With Conda (+pip) you can install the newest version of TensorFlow with GPU support in a single line.

conda create --name tensorflow-22 \\ 
 tensorflow-gpu=2.2 \\ 
 cudatoolkit=10.1 \\ 
 cudnn=7.6 \\ 
 python=3.8 \\ 
 pip=20.0

While the above one-line solution works great if you just want to get up and running quickly to try out some new feature of TensorFlow 2.2, if you are starting a new project using TensorFlow 2.2, then I would recommend creating an environment.yml file for your project and then installing your Conda environment as a sub-directory inside your project directory.


Create an environment.yml file in your project directory

name: null

channels: 
 - conda-forge 
 - defaults
 
dependencies: 
 - cudatoolkit=10.1 
 - cudnn=7.6 
 - nccl=2.4 
 - pip=20.0 
 - python=3.8 
 - tensorflow-gpu=2.2

Install the Conda environment inside your project directory

conda env create --prefix ./conda_tf22_env --file environment.yml --force

There are a number of benefits of using Conda (+pip) to install TensorFlow.

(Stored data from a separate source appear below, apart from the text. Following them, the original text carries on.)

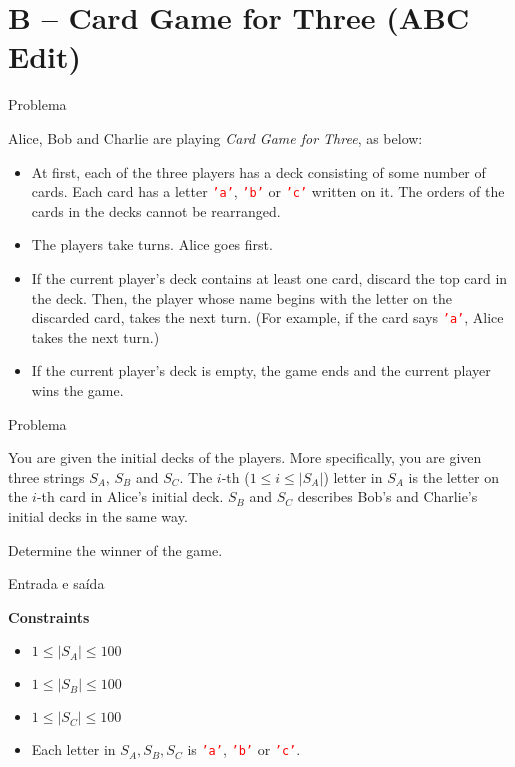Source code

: \section{B -- Card Game for Three (ABC Edit)}

\begin{frame}[fragile]{Problema}

Alice, Bob and Charlie are playing \textit{Card Game for Three}, as below:

\begin{itemize}
    \item At first, each of the three players has a deck consisting of some number of cards. Each
        card has a letter \texttt{\textcolor{red}{'a'}}, \texttt{\textcolor{red}{'b'}} or
        \texttt{\textcolor{red}{'c'}} written on it. The orders of the cards in the decks cannot be
        rearranged.

    \item The players take turns. Alice goes first.

    \item If the current player's deck contains at least one card, discard the top card in the
        deck. Then, the player whose name begins with the letter on the discarded card, takes the
        next turn. (For example, if the card says \texttt{\textcolor{red}{'a'}}, Alice takes the
        next turn.)

    \item If the current player's deck is empty, the game ends and the current player wins the
        game. 
\end{itemize}

\end{frame}

\begin{frame}[fragile]{Problema}

You are given the initial decks of the players. More specifically, you are given three strings 
$S_A$, $S_B$ and $S_C$. The $i$-th ($1\leq i\leq |S_A|$) letter in $S_A$ is the letter on the 
$i$-th card in Alice's initial deck. $S_B$ and $S_C$ describes Bob's and Charlie's initial decks in
the same way.

Determine the winner of the game.

\end{frame}

\begin{frame}[fragile]{Entrada e saída}

\textbf{Constraints}

\begin{itemize}
    \item $1\leq |S_A| \leq 100$
    \item $1\leq |S_B| \leq 100$
    \item $1\leq |S_C| \leq 100$
    \item Each letter in $S_A, S_B, S_C$ is \texttt{\textcolor{red}{'a'}},
        \texttt{\textcolor{red}{'b'}} or \texttt{\textcolor{red}{'c'}}.
\end{itemize}

\end{frame}

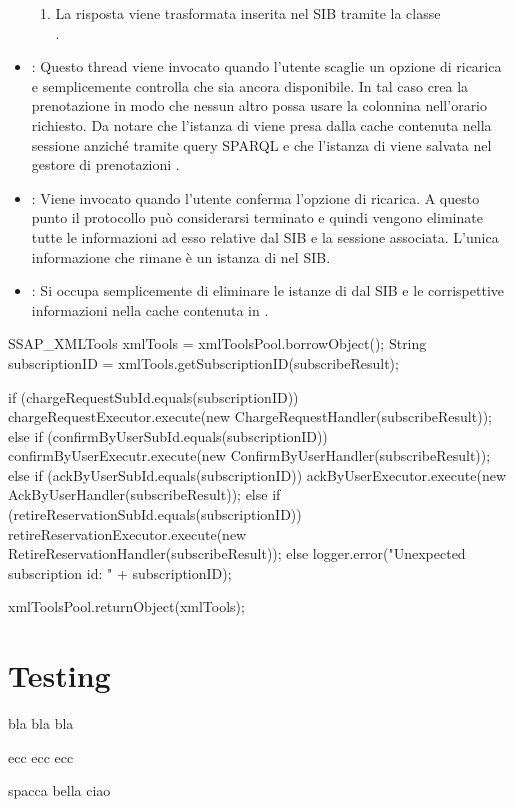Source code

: \begin{itemize}
\begin{enumerate}
		\item La risposta viene trasformata inserita nel SIB tramite la classe \\ .
	\end{enumerate}
	\item {}: Questo thread viene invocato quando l'utente scaglie un opzione di ricarica e semplicemente controlla che sia ancora disponibile. In tal caso crea la prenotazione in modo che nessun altro possa usare la colonnina nell'orario richiesto. Da notare che l'istanza di  viene presa dalla cache contenuta nella sessione anziché tramite query SPARQL e che l'istanza di  viene salvata nel gestore di prenotazioni .
	\item {}: Viene invocato quando l'utente conferma l'opzione di ricarica. A questo punto il protocollo può considerarsi terminato e quindi vengono eliminate tutte le informazioni ad esso relative dal SIB e la sessione associata. L'unica informazione che rimane è un istanza di  nel SIB.
	\item {}: Si occupa semplicemente di eliminare le istanze di  dal SIB e le corrispettive informazioni nella cache contenuta in .
\end{itemize}

\begin{java}[caption={Corpo di RequestDispatcher},label={lst:requestDispatcher}]
SSAP_XMLTools xmlTools = xmlToolsPool.borrowObject();
String subscriptionID = xmlTools.getSubscriptionID(subscribeResult);

if (chargeRequestSubId.equals(subscriptionID)) {
	chargeRequestExecutor.execute(new ChargeRequestHandler(subscribeResult));
} else if (confirmByUserSubId.equals(subscriptionID)) {
	confirmByUserExecutr.execute(new ConfirmByUserHandler(subscribeResult));
} else if (ackByUserSubId.equals(subscriptionID)) {
	ackByUserExecutor.execute(new AckByUserHandler(subscribeResult));
} else if (retireReservationSubId.equals(subscriptionID)) {
	retireReservationExecutor.execute(new RetireReservationHandler(subscribeResult));
} else {
	logger.error("Unexpected subscription id: " + subscriptionID);
}

xmlToolsPool.returnObject(xmlTools);
\end{java}	


\section{Testing}

bla bla bla

ecc ecc ecc

spacca bella ciao









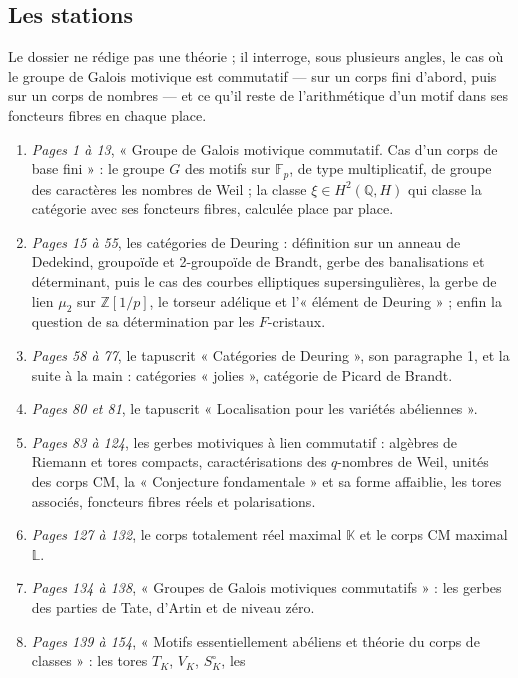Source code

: \documentclass[11pt,a4paper]{article}
\begin{document}
\subsection*{Les stations}

Le dossier ne rédige pas une théorie ; il interroge, sous plusieurs angles, le
cas où le groupe de Galois motivique est commutatif --- sur un corps fini
d'abord, puis sur un corps de nombres --- et ce qu'il reste de l'arithmétique
d'un motif dans ses foncteurs fibres en chaque place.

\begin{enumerate}
  \item \emph{Pages 1 à 13}, « Groupe de Galois motivique commutatif. Cas
  d'un corps de base fini » : le groupe $G$ des motifs sur $\mathbb{F}_{p}$,
  de type multiplicatif, de groupe des caractères les nombres de Weil ; la
  classe $\xi \in H^{2}(\mathbb{Q}, H)$ qui classe la catégorie avec ses
  foncteurs fibres, calculée place par place.
  \item \emph{Pages 15 à 55}, les catégories de Deuring : définition sur un
  anneau de Dedekind, groupoïde et 2-groupoïde de Brandt, gerbe des
  banalisations et déterminant, puis le cas des courbes elliptiques
  supersingulières, la gerbe de lien $\mu_{2}$ sur $\mathbb{Z}[1/p]$, le
  torseur adélique et l'« élément de Deuring » ; enfin la question de sa
  détermination par les $F$-cristaux.
  \item \emph{Pages 58 à 77}, le tapuscrit « Catégories de Deuring », son
  paragraphe 1, et la suite à la main : catégories « jolies », catégorie de
  Picard de Brandt.
  \item \emph{Pages 80 et 81}, le tapuscrit « Localisation pour les variétés
  abéliennes ».
  \item \emph{Pages 83 à 124}, les gerbes motiviques à lien commutatif :
  algèbres de Riemann et tores compacts, caractérisations des $q$-nombres de
  Weil, unités des corps CM, la « Conjecture fondamentale » et sa forme
  affaiblie, les tores associés, foncteurs fibres réels et polarisations.
  \item \emph{Pages 127 à 132}, le corps totalement réel maximal
  $\mathbb{K}$ et le corps CM maximal $\mathbb{L}$.
  \item \emph{Pages 134 à 138}, « Groupes de Galois motiviques commutatifs » :
  les gerbes des parties de Tate, d'Artin et de niveau zéro.
  \item \emph{Pages 139 à 154}, « Motifs essentiellement abéliens et théorie
  du corps de classes » : les tores $T_{K}$, $V_{K}$, $S^{\circ}_{K}$, les

\end{enumerate}
\end{document}
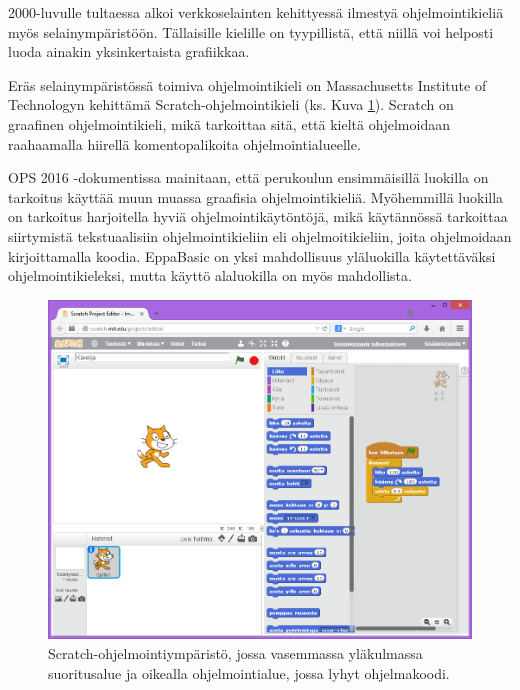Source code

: 2000-luvulle tultaessa alkoi
verkkoselainten kehittyessä
ilmestyä ohjelmointikieliä
myös selainympäristöön.
Tällaisille kielille on tyypillistä,
että niillä voi helposti luoda
ainakin yksinkertaista grafiikkaa.

Eräs selainympäristössä toimiva
ohjelmointikieli on Massachusetts
Institute of Technologyn kehittämä
Scratch-ohjelmointikieli
(ks. Kuva \ref{img:scratch}).
Scratch on graafinen ohjelmointikieli,
mikä tarkoittaa sitä, että
kieltä ohjelmoidaan raahaamalla
hiirellä komentopalikoita
ohjelmointialueelle.

OPS 2016 -dokumentissa mainitaan,
että perukoulun ensimmäisillä
luokilla on tarkoitus käyttää
muun muassa graafisia ohjelmointikieliä.
Myöhemmillä luokilla on tarkoitus
harjoitella hyviä ohjelmointikäytöntöjä,
mikä käytännössä tarkoittaa siirtymistä
tekstuaalisiin ohjelmointikieliin
eli ohjelmoitikieliin, joita ohjelmoidaan
kirjoittamalla koodia.
EppaBasic on yksi mahdollisuus
yläluokilla käytettäväksi ohjelmointikieleksi,
mutta käyttö alaluokilla on myös mahdollista.

\begin{figure}[h]
    \centering
    \includegraphics[width=1\textwidth]{scratch}
    \caption{Scratch-ohjelmointiympäristö, jossa vasemmassa yläkulmassa suoritusalue ja oikealla ohjelmointialue, jossa lyhyt ohjelmakoodi.}
    \label{img:scratch}
\end{figure}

1. Most importantly there is no need to manually install the NVIDIA CUDA Toolkit, cuDNN, or NVIDIA Collective Communications Library (NCCL). Installing TensorFlow into a virtual Conda environment instead of installing system-wide avoids touching the system Python and allows you to have multiple versions of TensorFlow installed on your machine (if needed).


2. Secondly, if you elect to go with my preferred approach, you will also have an environment.yml that your colleagues and peers can use to rebuild your Conda environment on their machines or that you can use to re-build your Conda environment on public clouds such as AWS, GCP, Microsoft Azure.